Flagler professor’s book ‘Making Sense of the Sacred’ investigates ethics of universalism
Apr 27, 2021
Our shared values as a global society can be found in the religions of the world, according to a new book by Dr. James Rowell, associate professor of Religion at Flagler College. “Making Sense of the Sacred,” available on May 18 from Augsburg Fortress Publishers, breaks from the conventional norms of textbooks – which focus on providing comprehensive detail – by examining in greater detail the universal message found in religious doctrines.
“All religions share certain moral values,” Rowell said. “These are important norms that allow us to behave civilly towards one another. But not all religions emphasize or interpret these ethics in the same way.”
This divergence in how values are interpreted leads to different, and sometimes conflicting practices. In Rowell’s book, he points to the injunction of “do not kill,” which exists in every major religious tradition, as an example.

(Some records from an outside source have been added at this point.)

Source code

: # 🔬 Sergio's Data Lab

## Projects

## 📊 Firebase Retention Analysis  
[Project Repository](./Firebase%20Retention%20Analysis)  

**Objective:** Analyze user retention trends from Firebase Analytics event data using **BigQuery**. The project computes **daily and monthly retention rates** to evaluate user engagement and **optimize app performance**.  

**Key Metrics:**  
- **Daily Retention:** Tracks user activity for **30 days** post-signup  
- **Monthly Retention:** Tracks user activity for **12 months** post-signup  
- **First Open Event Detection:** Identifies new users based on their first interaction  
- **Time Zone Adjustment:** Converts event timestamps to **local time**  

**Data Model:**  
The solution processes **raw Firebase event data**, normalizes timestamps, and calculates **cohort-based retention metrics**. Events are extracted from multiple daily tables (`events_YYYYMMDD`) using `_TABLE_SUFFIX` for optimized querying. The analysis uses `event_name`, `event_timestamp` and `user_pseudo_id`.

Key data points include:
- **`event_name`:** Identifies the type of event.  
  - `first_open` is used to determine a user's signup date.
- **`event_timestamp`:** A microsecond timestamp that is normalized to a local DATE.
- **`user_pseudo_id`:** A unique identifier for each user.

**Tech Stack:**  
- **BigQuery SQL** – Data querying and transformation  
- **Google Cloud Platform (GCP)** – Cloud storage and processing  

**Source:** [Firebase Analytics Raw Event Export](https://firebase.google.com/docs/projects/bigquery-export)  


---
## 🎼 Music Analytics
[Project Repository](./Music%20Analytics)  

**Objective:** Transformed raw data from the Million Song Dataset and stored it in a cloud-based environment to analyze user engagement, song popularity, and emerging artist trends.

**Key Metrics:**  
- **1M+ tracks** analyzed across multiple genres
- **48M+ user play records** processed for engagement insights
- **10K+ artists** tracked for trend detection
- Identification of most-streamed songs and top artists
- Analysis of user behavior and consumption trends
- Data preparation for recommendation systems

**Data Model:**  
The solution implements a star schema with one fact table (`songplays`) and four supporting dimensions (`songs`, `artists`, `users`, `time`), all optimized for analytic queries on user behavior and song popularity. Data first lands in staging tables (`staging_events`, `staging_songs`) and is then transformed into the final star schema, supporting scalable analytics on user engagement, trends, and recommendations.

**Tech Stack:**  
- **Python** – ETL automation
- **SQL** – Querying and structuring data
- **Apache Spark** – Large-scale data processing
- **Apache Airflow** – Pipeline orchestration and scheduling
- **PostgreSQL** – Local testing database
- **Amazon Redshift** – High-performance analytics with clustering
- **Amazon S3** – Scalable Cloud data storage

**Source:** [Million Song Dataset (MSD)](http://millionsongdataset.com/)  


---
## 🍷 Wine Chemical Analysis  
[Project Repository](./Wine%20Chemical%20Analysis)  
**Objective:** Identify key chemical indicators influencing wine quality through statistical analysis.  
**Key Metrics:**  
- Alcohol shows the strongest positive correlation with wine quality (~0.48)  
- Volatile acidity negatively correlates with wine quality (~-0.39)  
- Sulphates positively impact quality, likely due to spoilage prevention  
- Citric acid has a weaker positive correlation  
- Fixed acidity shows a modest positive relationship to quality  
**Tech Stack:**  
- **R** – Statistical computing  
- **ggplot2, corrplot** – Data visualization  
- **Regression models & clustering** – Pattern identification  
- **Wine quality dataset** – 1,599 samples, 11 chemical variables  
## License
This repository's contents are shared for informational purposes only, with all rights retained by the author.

“Is abortion a form of murder?” he asks in the book. “Should capital punishment be allowed? Can war be justified? We all agree that killing is morally bad and should be avoided but disagree (ethically) in terms of specific applications of or exemptions from that rule.”
It is these complex relationships between diverse belief systems that inspired the cover of Rowell’s book – that of a puzzle.
“We all know how to make puzzles, and we look to images of the box for their construction,” he said. “Life, however, presents no absolute or clear image – we are not certain where we came from, why we are here, or perhaps if there is God or something sacred in the world as we know it. All of us, as we are born into certain traditions and places, inherit parts of those puzzle pieces, and we can assemble them meaningfully. Looking beyond the horizons of our own traditions and background, however, there is not a complete image for how to integrate our views with contrasting views of those about us. “
As our world grows increasingly interdependent, these commonalities matter more now than ever.
“We live in a pluralist world, where we encounter people from various traditions and perspectives all the time,” Rowell said. “It is essential that we have a way of thinking that there are values we can hold in common, and that because someone is from a different tradition or viewpoint than we have, this does not make them our enemy. This may simply mean that they are trying to understand the puzzle of life, the essential and cosmic questions of philosophy and of religion, differently.”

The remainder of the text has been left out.